Bildnachweis: Pixabay / Symbolbild
Der Fund einer präparierten Drohne hat in der Nacht zum Mittwoch einen Großeinsatz am Flughafen Leipzig/Halle ausgelöst. Mitarbeiter des Flughafens entdeckten das Fluggerät auf dem Vorfeld in unmittelbarer Nähe eines ukrainischen Transportflugzeugs vom Typ Antonov. An der Drohne war eine unbekannte Masse befestigt, in der sich nach Angaben aus einer vertraulichen Lagemeldung der Polizei ein Zünder befand. Ob es sich bei der Masse tatsächlich um Sprengstoff handelte, war am Mittwochvormittag noch nicht abschließend bestätigt. Die Ermittler behandelten das Gerät jedoch als möglichen Sprengsatz.
Die Bundespolizei setzte Entschärfer und einen ferngesteuerten Roboter ein. Nach Informationen der BILD sollte das verdächtige Gerät kontrolliert gesprengt werden. Ob dies tatsächlich geschah oder die Drohne auf andere Weise gesichert wurde, blieb zunächst offen. Auch der genaue Zustand des Zünders und die Frage, ob das Gerät überhaupt funktionsfähig war, wurden von den Behörden noch nicht öffentlich beantwortet.
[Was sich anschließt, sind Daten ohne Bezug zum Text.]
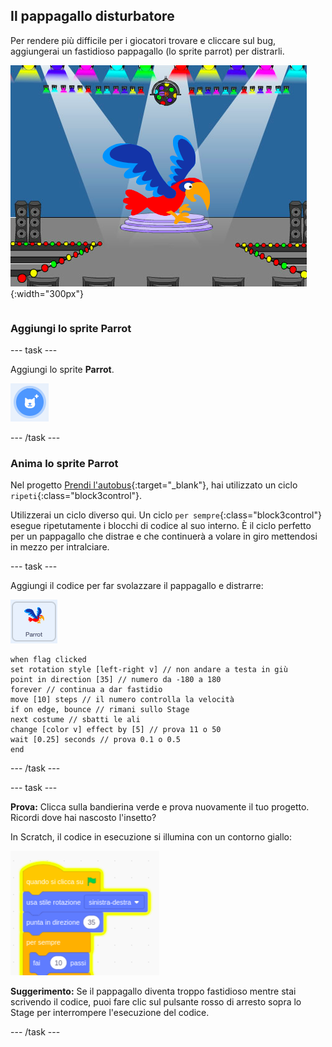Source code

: ## Il pappagallo disturbatore

<div style="display: flex; flex-wrap: wrap">
<div style="flex-basis: 200px; flex-grow: 1; margin-right: 15px;">
Per rendere più difficile per i giocatori trovare e cliccare sul bug, aggiungerai un fastidioso pappagallo (lo sprite parrot) per distrarli. 
</div>
<div>

![Un pappagallo colorato sullo Stage.](images/parrot-distraction.png){:width="300px"}

</div>
</div>

### Aggiungi lo sprite Parrot

--- task ---

Aggiungi lo sprite **Parrot**.

![L'icona 'Scegli uno Sprite'.](images/sprite-button.png)

--- /task ---

### Anima lo sprite Parrot

Nel progetto [Prendi l'autobus](https://projects.raspberrypi.org/it-IT/projects/catch-the-bus){:target="_blank"}, hai utilizzato un ciclo `ripeti`{:class="block3control"}.

Utilizzerai un ciclo diverso qui. Un ciclo `per sempre`{:class="block3control"} esegue ripetutamente i blocchi di codice al suo interno. È il ciclo perfetto per un pappagallo che distrae e che continuerà a volare in giro mettendosi in mezzo per intralciare.

--- task ---

Aggiungi il codice per far svolazzare il pappagallo e distrarre:

![Lo sprite Parrot.](images/parrot-sprite.png)


```blocks3
when flag clicked
set rotation style [left-right v] // non andare a testa in giù
point in direction [35] // numero da -180 a 180
forever // continua a dar fastidio
move [10] steps // il numero controlla la velocità
if on edge, bounce // rimani sullo Stage
next costume // sbatti le ali
change [color v] effect by [5] // prova 11 o 50
wait [0.25] seconds // prova 0.1 o 0.5
end
```

--- /task ---

--- task ---

**Prova:** Clicca sulla bandierina verde e prova nuovamente il tuo progetto. Ricordi dove hai nascosto l'insetto?

In Scratch, il codice in esecuzione si illumina con un contorno giallo:

![](images/running-code.png)

**Suggerimento:** Se il pappagallo diventa troppo fastidioso mentre stai scrivendo il codice, puoi fare clic sul pulsante rosso di arresto sopra lo Stage per interrompere l'esecuzione del codice.

--- /task ---

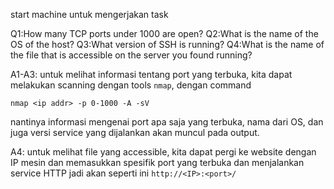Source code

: start machine untuk mengerjakan task

Q1:How many TCP ports under 1000 are open?
Q2:What is the name of the OS of the host?
Q3:What version of SSH is running?
Q4:What is the name of the file that is accessible on the server you found running?


A1-A3:
untuk melihat informasi tentang port yang terbuka, kita dapat melakukan scanning dengan
tools `nmap`, dengan command
```
nmap <ip addr> -p 0-1000 -A -sV
```
nantinya informasi mengenai port apa saja yang terbuka, nama dari OS, dan juga versi
service yang dijalankan akan muncul pada output.

A4:
untuk melihat file yang accessible, kita dapat pergi ke website dengan IP mesin dan
memasukkan spesifik port yang terbuka dan menjalankan service HTTP
jadi akan seperti ini `http://<IP>:<port>/`
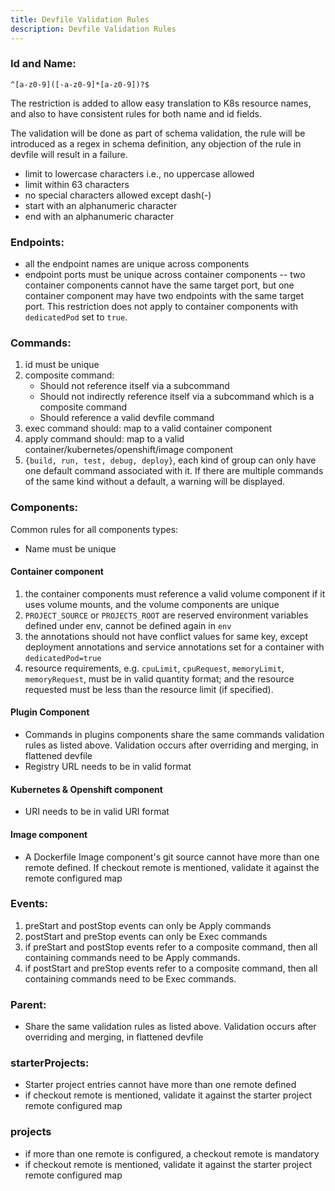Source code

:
 ```yaml
---
title: Devfile Validation Rules
description: Devfile Validation Rules
---
```


### Id and Name:
`^[a-z0-9]([-a-z0-9]*[a-z0-9])?$`

The restriction is added to allow easy translation to K8s resource names, and also to have consistent rules for both name and id fields.

The validation will be done as part of schema validation, the rule will be introduced as a regex in schema definition, any objection of the rule in devfile will result in a failure.

- limit to lowercase characters i.e., no uppercase allowed
- limit within 63 characters
- no special characters allowed except dash(-)
- start with an alphanumeric character
- end with an alphanumeric character


### Endpoints:
- all the endpoint names are unique across components
- endpoint ports must be unique across container components -- two container components cannot have the same target port, but one container component may have two endpoints with the same target port. This restriction does not apply to container components with `dedicatedPod` set to `true`.


### Commands:
1. id must be unique
2. composite command:
    - Should not reference itself via a subcommand
    - Should not indirectly reference itself via a subcommand which is a composite command
    - Should reference a valid devfile command
3. exec command should: map to a valid container component
4. apply command should: map to a valid container/kubernetes/openshift/image component
5. `{build, run, test, debug, deploy}`, each kind of group can only have one default command associated with it. If there are multiple commands of the same kind without a default, a warning will be displayed.

### Components:
Common rules for all components types:
- Name must be unique

#### Container component 
1. the container components must reference a valid volume component if it uses volume mounts, and the volume components are unique
2. `PROJECT_SOURCE` or `PROJECTS_ROOT` are reserved environment variables defined under env, cannot be defined again in `env`
3. the annotations should not have conflict values for same key, except deployment annotations and service annotations set for a container with `dedicatedPod=true`
4. resource requirements, e.g. `cpuLimit`, `cpuRequest`, `memoryLimit`, `memoryRequest`, must be in valid quantity format; and the resource requested must be less than the resource limit (if specified).

#### Plugin Component
- Commands in plugins components share the same commands validation rules as listed above. Validation occurs after overriding and merging, in flattened devfile
- Registry URL needs to be in valid format

#### Kubernetes & Openshift component 
- URI needs to be in valid URI format

#### Image component 
- A Dockerfile Image component's git source cannot have more than one remote defined. If checkout remote is mentioned, validate it against the remote configured map


### Events:
1. preStart and postStop events can only be Apply commands
2. postStart and preStop events can only be Exec commands
3. if preStart and postStop events refer to a composite command, then all containing commands need to be Apply commands.
4. if postStart and preStop events refer to a composite command, then all containing commands need to be Exec commands.


### Parent:
- Share the same validation rules as listed above. Validation occurs after overriding and merging, in flattened devfile


### starterProjects:
- Starter project entries cannot have more than one remote defined
- if checkout remote is mentioned, validate it against the starter project remote configured map

### projects
- if more than one remote is configured, a checkout remote is mandatory
- if checkout remote is mentioned, validate it against the starter project remote configured map
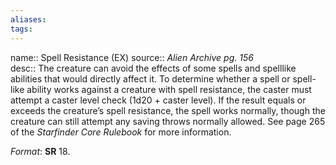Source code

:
 ```yaml
---
aliases: 
tags: 
---
```


name:: Spell Resistance (EX)
source:: _Alien Archive pg. 156_  
desc:: The creature can avoid the effects of some spells and spelllike abilities that would directly affect it. To determine whether a spell or spell-like ability works against a creature with spell resistance, the caster must attempt a caster level check (1d20 + caster level). If the result equals or exceeds the creature’s spell resistance, the spell works normally, though the creature can still attempt any saving throws normally allowed. See page 265 of the _Starfinder Core Rulebook_ for more information.

_Format_: **SR** 18.
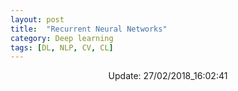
 ```yaml
---
layout: post
title:  "Recurrent Neural Networks"
category: Deep learning
tags: [DL, NLP, CV, CL]
---
```






<center> Update: 27/02/2018_16:02:41</center>

  	
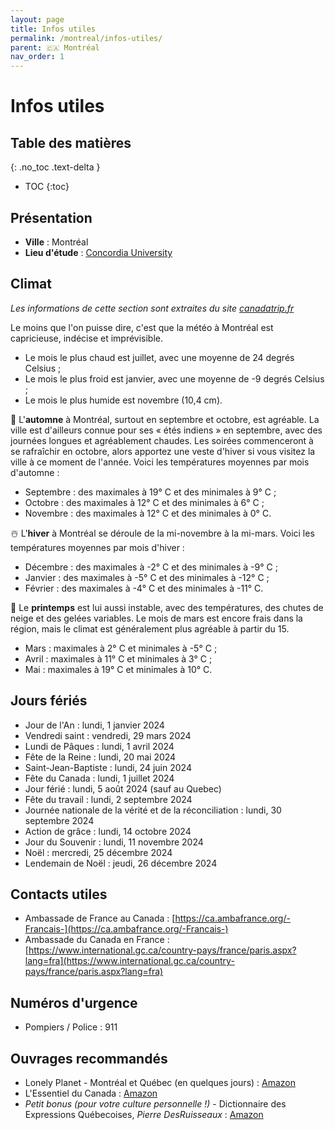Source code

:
 ```yaml
---
layout: page
title: Infos utiles
permalink: /montreal/infos-utiles/
parent: 🇨🇦 Montréal
nav_order: 1
---
```


# Infos utiles

## Table des matières
{: .no_toc .text-delta }

- TOC
{:toc}

## Présentation

- **Ville** : Montréal
- **Lieu d'étude** : [Concordia University](https://www.concordia.ca/fr.html)

## Climat

*Les informations de cette section sont extraites du site [canadatrip.fr](https://www.canadatrip.fr/meteo-montreal/)*

Le moins que l'on puisse dire, c'est que la météo à  Montréal est capricieuse, indécise et imprévisible.
- Le mois le plus chaud est juillet, avec une moyenne de 24 degrés Celsius ;
- Le mois le plus froid est janvier, avec une moyenne de -9 degrés Celsius ;
- Le mois le plus humide est novembre (10,4 cm).

🍁 L'**automne** à  Montréal, surtout en septembre et octobre, est agréable. La ville est d'ailleurs connue pour ses « étés indiens » en septembre, avec des journées longues et agréablement chaudes. Les soirées commenceront à  se rafraîchir en octobre, alors apportez une veste d'hiver si vous visitez la ville à  ce moment de l'année. Voici les températures moyennes par mois d'automne :
- Septembre : des maximales à  19° C et des minimales à  9° C ;
- Octobre : des maximales à  12° C et des minimales à  6° C ;
- Novembre : des maximales à  12° C et des minimales à  0° C.

☃️ L'**hiver** à  Montréal se déroule de la mi-novembre à  la mi-mars. Voici les températures moyennes par mois d'hiver :
- Décembre : des maximales à  -2° C et des minimales à  -9° C ;
- Janvier : des maximales à  -5° C et des minimales à  -12° C ;
- Février : des maximales à  -4° C et des minimales à  -11° C.

🌷 Le **printemps** est lui aussi instable, avec des températures, des chutes de neige et des gelées variables. Le mois de mars est encore frais dans la région, mais le climat est généralement plus agréable à  partir du 15.
- Mars : maximales à  2° C et minimales à  -5° C ;
- Avril : maximales à  11° C et minimales à  3° C ;
- Mai : maximales à  19° C et minimales à  10° C.

## Jours fériés

- Jour de l'An : lundi, 1 janvier 2024
- Vendredi saint : vendredi, 29 mars 2024
- Lundi de Pâques : lundi, 1 avril 2024
- Fête de la Reine : lundi, 20 mai 2024
- Saint-Jean-Baptiste : lundi, 24 juin 2024 
- Fête du Canada : lundi, 1 juillet 2024
- Jour férié : lundi, 5 août 2024 (sauf au Quebec)
- Fête du travail : lundi, 2 septembre 2024
- Journée nationale de la vérité et de la réconciliation : lundi, 30 septembre 2024
- Action de grâce : lundi, 14 octobre 2024
- Jour du Souvenir : lundi, 11 novembre 2024
- Noël : mercredi, 25 décembre 2024
- Lendemain de Noël : jeudi, 26 décembre 2024

## Contacts utiles

- Ambassade de France au Canada : [https://ca.ambafrance.org/-Francais-](https://ca.ambafrance.org/-Francais-)
- Ambassade du Canada en France : [https://www.international.gc.ca/country-pays/france/paris.aspx?lang=fra](https://www.international.gc.ca/country-pays/france/paris.aspx?lang=fra)

## Numéros d'urgence

- Pompiers / Police : 911


## Ouvrages recommandés

- Lonely Planet - Montréal et Québec (en quelques jours) : [Amazon](https://www.amazon.fr/Montr%C3%A9al-Qu%C3%A9bec-En-quelques-jours/dp/2384921029/ref=sr_1_1?__mk_fr_FR=%C3%85M%C3%85%C5%BD%C3%95%C3%91&crid=75PO08IA4Z2C&dib=eyJ2IjoiMSJ9.c50V4dZrCq0F_SFc7ft-Mj0MmaJhRtv_1Z8S9okUEUttQ5zS6LqQVCEhDMIszI_Xz7BIv3NWBx4wLjHJ86ztzXHp1oPqrROFy3s5tuyxtxNp7Rnsxz_72YHt8Z3KQfAxlPlTPL9K4UKjMdDW-fUcC-sHz_DL86frQJWZJXxKXxQgRBXlV1GgKmCZ0F1QO7O1g5Md9XYHTCOMlslegikOyi3wNF8I5oSOMfLSPEgxiRZzuXrWyRntuob8uoRdXN9GKdQgFhdDY7dXMov42Tnt1H5q6GOLDRzXqG1gsKUUHK8.yu4K7XV_4rJ4NxQleZzN0RKcYu64RR9rbK-H9UKV6AY&dib_tag=se&keywords=lonely+planet+montreal&qid=1705527615&sprefix=lonely+planet+montreal%2Caps%2C76&sr=8-1)
- L'Essentiel du Canada : [Amazon](https://www.amazon.fr/LEssentiel-du-Canada-LONELY-PLANET/dp/2816186164/ref=sr_1_1?__mk_fr_FR=%C3%85M%C3%85%C5%BD%C3%95%C3%91&crid=2J4WVY069LQ47&dib=eyJ2IjoiMSJ9._YOxI-70jLH9BmWIXkAwWYsAM6el0W9zYEE-5ZhXWbiAiXXQLHlgzu6Xxe7ePeLvnry9af-4Yv_yvQA60amoN9lDrKIZsUaqR0S0aLl-m1DnjfqHUTWm1sBxt9rktPYGMfZ6fLlZQ9MdSQe36Q48K-iZ9nzEuC6uVxCWB6DagkIJN9v2GnB6G-1Td20W97iy56P13pCZV9wjqO9AD39_c3KGb7rGA7kKLUzut9bgnz8zMFt87qQ08-jAoim5s2Fr3j6ik__tMeoIy5gGTmyz8R1iBR1yccJ6PNiIrxunt7w.2weqqGLldkyfpZDlsCYcDgRQ6JbMDZNQgdu694f2Ywg&dib_tag=se&keywords=lonely+planet+canada&qid=1705527702&sprefix=lonely+planet+canada%2Caps%2C77&sr=8-1)
- *Petit bonus (pour votre culture personnelle !)* - Dictionnaire des Expressions Québecoises, *Pierre DesRuisseaux* : [Amazon](https://www.amazon.fr/Dictionnaire-Expressions-Quebecoises-Desruisseaux-Pierre/dp/2894062990/ref=sr_1_2?__mk_fr_FR=%C3%85M%C3%85%C5%BD%C3%95%C3%91&crid=3U74LA25E922H&dib=eyJ2IjoiMSJ9.k28t7dWGRyDTPbBwBTIDCLzPSYWUlYZMGAgqxuAB9FQl6W-wEFRXU7uXBO7q_nLaPKDcfRPWsamtBNnNpNQS-ZNcMsHKzV_3vrcpDhKs9rktQVOWviWYQ6vMyk1f3xof7NYglLDndsZmy_cdPTseWMlsKcSPpjHvanmAddC045bS1fppSnnyPRi_EBn3gKQc3buxHyLBRxLrXxhgVUOTKq6mHANhkEZ6pTsUAVoatwfFUdhzAjHuDNHiKTYrEP7WkFj09ST8S391kEK60XLwlnzBYzTILRs_a7vYEmi0cik.fEjykWZcco6IvnwuwVJB1MPecvqUzmPOcZSeLIriX1g&dib_tag=se&keywords=expression+qu%C3%A9b%C3%A9coise&qid=1705526237&sprefix=expression+qu%C3%A9b%C3%A9coise%2Caps%2C71&sr=8-2)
Ein NATO-Sprecher bestätigte gegenüber den beteiligten Medien, dass die Drohne in der Nähe eines ukrainischen Flugzeugs entdeckt worden sei. Damit ist der Fundort nicht nur ein nebensächliches Detail. Antonov Airlines nutzt Leipzig/Halle als bedeutenden Standort außerhalb der Ukraine. Die großen Frachtmaschinen der Fluggesellschaft übernehmen internationale Schwertransporte und sind seit dem russischen Angriffskrieg von besonderer strategischer Bedeutung.
Bislang gibt es allerdings keinen Beweis dafür, dass das ukrainische Flugzeug gezielt angegriffen werden sollte. Ebenso wenig ist bekannt, wer die Drohne auf das Flughafengelände brachte, wer sie steuerte oder ob sie dort abstürzte beziehungsweise gezielt abgelegt wurde. Eine Verbindung zu Russland oder einem ausländischen Nachrichtendienst ist nicht nachgewiesen. Der Fund verlangt deshalb eine konsequente Untersuchung, erlaubt aber noch keine abschließende Zuschreibung.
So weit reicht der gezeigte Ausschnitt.